Task instructions: From the entries that follow, gather each line holding the word "rotates".
----- Material for this task
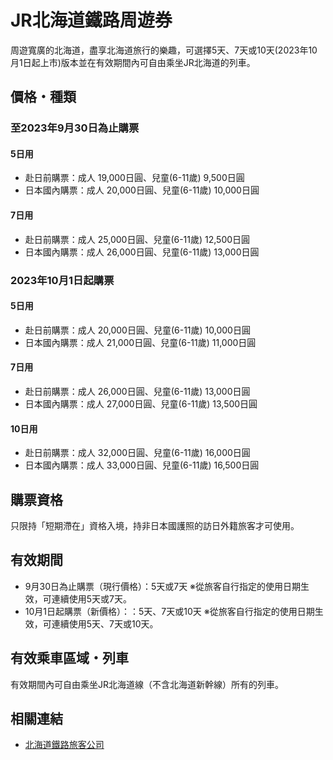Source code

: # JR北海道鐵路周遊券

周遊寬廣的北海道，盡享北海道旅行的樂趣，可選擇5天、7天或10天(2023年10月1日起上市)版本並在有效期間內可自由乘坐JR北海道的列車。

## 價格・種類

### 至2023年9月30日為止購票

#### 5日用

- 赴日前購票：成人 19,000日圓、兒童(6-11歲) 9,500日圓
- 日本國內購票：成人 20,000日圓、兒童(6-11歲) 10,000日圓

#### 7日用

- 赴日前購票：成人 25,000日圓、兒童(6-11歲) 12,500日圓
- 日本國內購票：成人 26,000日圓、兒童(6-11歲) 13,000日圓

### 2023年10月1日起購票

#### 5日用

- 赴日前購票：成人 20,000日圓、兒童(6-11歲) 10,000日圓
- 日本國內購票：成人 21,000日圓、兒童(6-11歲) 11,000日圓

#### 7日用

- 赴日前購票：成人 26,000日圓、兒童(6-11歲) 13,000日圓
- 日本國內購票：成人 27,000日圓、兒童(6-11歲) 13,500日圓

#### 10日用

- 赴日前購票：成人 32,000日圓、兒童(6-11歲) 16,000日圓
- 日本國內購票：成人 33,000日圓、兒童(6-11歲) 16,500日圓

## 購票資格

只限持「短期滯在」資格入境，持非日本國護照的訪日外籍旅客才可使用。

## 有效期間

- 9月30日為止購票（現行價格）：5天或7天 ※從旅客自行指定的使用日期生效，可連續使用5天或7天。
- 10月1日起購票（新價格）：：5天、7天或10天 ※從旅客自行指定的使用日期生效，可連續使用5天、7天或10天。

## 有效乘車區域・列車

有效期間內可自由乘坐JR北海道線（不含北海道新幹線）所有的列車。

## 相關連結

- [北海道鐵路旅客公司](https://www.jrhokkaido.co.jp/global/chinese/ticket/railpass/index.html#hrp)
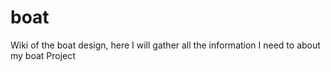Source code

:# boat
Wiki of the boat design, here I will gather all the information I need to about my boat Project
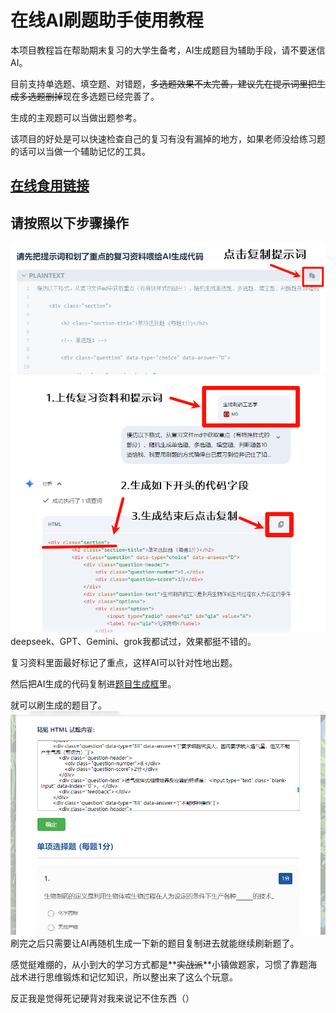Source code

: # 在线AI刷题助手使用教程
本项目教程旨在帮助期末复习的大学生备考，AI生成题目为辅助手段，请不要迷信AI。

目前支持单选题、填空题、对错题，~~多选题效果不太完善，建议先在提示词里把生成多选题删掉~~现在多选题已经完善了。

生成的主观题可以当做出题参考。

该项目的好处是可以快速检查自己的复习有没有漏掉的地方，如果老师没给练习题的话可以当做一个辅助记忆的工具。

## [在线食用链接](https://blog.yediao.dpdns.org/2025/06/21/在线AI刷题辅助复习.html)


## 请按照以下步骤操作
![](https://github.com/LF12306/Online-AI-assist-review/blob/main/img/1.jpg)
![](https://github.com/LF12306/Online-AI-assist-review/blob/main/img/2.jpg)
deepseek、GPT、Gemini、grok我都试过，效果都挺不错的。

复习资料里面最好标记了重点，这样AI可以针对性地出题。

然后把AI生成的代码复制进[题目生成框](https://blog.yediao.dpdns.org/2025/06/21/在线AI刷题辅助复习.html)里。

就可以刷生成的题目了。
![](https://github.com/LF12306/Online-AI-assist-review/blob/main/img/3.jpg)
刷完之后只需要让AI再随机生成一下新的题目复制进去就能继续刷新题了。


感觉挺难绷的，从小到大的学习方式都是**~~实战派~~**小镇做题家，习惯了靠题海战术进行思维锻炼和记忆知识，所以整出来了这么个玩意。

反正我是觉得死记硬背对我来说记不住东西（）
----------
----- Material for this task
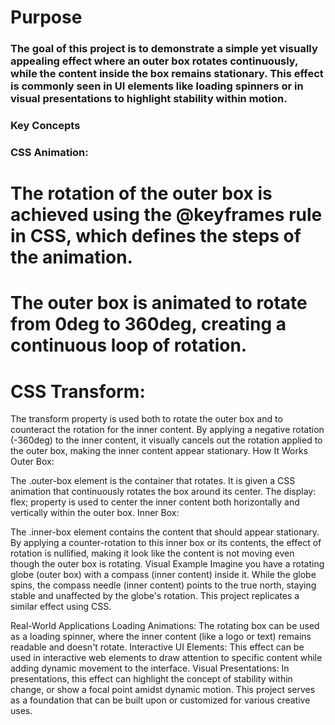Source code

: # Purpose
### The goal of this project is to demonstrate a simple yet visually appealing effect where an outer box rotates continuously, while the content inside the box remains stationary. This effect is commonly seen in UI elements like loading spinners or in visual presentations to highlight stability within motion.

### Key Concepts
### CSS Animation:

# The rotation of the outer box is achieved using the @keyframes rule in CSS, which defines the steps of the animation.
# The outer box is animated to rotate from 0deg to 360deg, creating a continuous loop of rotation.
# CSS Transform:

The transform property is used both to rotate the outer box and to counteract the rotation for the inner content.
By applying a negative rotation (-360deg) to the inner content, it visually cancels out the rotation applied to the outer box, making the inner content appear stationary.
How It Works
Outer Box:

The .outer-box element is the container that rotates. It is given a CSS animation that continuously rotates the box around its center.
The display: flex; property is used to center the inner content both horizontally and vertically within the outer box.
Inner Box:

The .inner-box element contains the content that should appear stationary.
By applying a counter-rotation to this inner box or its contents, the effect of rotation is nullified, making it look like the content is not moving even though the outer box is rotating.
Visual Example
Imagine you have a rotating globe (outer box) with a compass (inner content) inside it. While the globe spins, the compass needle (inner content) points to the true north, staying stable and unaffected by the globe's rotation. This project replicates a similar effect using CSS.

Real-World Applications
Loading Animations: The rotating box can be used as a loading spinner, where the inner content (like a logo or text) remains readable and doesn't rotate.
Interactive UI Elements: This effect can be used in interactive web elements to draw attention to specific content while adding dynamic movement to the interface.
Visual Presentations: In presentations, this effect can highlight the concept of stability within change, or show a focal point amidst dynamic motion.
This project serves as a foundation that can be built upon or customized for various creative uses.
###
----------
----- Material for this task
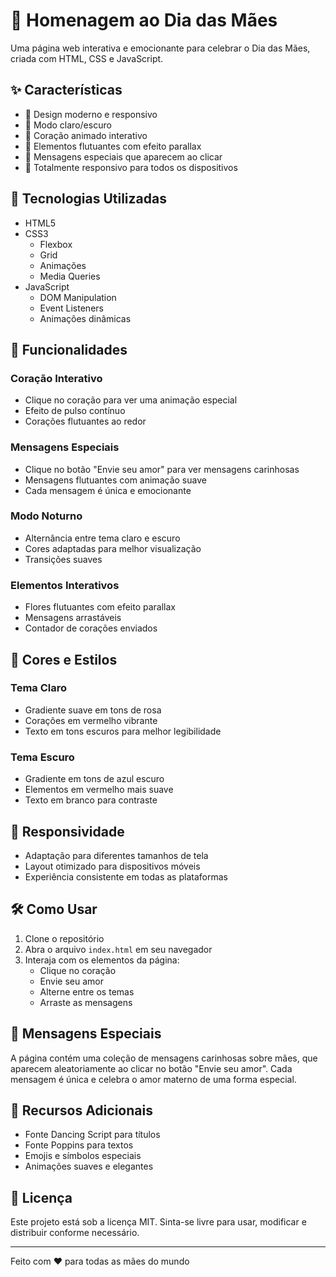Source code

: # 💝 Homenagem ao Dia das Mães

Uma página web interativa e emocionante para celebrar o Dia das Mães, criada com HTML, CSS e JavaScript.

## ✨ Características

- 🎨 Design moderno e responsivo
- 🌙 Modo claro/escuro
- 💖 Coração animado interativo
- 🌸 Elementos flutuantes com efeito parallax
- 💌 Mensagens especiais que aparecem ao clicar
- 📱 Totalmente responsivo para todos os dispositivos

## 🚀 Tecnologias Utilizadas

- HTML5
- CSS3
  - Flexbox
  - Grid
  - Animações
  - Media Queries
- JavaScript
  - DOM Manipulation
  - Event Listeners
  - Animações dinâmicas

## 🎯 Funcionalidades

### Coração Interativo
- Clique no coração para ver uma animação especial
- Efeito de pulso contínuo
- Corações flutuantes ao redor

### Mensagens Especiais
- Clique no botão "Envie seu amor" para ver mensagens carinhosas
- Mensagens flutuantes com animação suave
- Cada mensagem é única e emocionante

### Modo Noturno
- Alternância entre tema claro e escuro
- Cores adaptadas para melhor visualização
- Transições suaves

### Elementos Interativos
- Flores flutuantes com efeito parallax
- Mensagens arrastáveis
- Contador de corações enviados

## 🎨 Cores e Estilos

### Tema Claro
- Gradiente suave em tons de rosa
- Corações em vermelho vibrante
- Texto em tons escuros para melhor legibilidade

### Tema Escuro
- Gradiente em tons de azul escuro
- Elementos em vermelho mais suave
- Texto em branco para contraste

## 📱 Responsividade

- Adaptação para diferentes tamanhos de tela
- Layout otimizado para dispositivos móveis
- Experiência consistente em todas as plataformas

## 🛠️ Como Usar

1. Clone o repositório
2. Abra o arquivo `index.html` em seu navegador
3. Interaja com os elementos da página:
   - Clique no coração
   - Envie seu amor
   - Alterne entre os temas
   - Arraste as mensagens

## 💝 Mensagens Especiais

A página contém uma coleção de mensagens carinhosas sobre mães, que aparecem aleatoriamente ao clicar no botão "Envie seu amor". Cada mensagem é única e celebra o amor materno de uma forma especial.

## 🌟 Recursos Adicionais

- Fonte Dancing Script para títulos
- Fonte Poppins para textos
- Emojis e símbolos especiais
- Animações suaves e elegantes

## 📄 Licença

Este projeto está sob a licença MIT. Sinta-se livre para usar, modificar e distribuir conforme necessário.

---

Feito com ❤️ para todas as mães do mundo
----------
Response below:
### The goal of this project is to demonstrate a simple yet visually appealing effect where an outer box rotates continuously, while the content inside the box remains stationary. This effect is commonly seen in UI elements like loading spinners or in visual presentations to highlight stability within motion.
The .outer-box element is the container that rotates. It is given a CSS animation that continuously rotates the box around its center.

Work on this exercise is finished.